Analysis of Sw‐5b^{L33P/K319E/R927A} and Sw‐5b^{L33P/K319E/R927Q} induced resistance against Tomato zonate spot virus (TZSV), a representative European/Asian‐type tospovirus, and Impatiens necrotic spot virus (INSV), a representative American‐type tospovirus. (a) (YFP)‐Sw‐5b, (YFP)‐Sw‐5b^{L33P/K319E/R927A} and (YFP)‐Sw‐5b^{L33P/K319E/R927Q} were co‐expressed with TZSV NSm‐3×FLAG or INSV NSm‐3×FLAG in N. benthamiana leaves. Pictures were taken at 7 dpi. Protein accumulation of YFP‐tagged Sw‐5b mutants, TZSV NSm‐3×FLAG and INSV NSm‐3×FLAG in N. benthamiana leaves was analysed by Western blotting using YFP‐ and FLAG‐specific antibodies.

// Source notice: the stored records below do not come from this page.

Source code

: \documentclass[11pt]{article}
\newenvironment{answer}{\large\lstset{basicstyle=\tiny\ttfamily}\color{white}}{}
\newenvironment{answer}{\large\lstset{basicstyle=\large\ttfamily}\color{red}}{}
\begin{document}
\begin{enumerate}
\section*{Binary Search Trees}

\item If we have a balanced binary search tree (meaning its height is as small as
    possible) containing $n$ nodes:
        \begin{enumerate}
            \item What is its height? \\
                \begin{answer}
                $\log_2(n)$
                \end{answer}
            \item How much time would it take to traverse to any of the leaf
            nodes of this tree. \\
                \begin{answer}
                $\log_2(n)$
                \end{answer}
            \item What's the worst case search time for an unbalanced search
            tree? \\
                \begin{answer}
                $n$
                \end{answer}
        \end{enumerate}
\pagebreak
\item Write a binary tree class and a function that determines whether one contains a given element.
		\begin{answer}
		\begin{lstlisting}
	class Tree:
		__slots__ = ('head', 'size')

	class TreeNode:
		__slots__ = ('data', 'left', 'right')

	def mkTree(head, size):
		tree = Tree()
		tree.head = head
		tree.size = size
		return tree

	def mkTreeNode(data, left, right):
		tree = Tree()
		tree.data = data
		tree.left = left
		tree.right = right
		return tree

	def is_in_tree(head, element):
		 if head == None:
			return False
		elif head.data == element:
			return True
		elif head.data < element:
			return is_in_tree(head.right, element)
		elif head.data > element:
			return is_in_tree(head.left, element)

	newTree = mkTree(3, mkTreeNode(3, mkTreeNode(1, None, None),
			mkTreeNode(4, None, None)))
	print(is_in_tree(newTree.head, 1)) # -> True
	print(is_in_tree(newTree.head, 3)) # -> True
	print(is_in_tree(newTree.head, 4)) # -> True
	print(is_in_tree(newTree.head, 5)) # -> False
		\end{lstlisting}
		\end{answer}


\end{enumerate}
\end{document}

Plant leaves agro‐infiltrated with EV were used as negative controls. The rubisco large subunit was stained with Ponceau S to indicate sample loading. Protein size is indicated on the left. (b) p2300S EV control transgenic N. benthamiana plants and Sw‐5b, Sw‐5b^{L33P/K319E/R927A} and Sw‐5b^{L33P/K319E/R927Q} transgenic plants were inoculated with crude extracts of TZSV and INSV from freshly infected tissue. Viral infection and symptoms in systemic leaves of various agro‐infiltrated plants were monitored from 7‐21 dpi and photographed at 15 dpi. (c) The accumulation of TZSV or INSV in systemic leaves of various treated plants shown in panel (b) was analysed by Western blotting using TZSV N‐ or INSV N‐specific antibodies. The rubisco large subunit was stained with Ponceau S to indicate sample loading. Protein size is indicated on the left.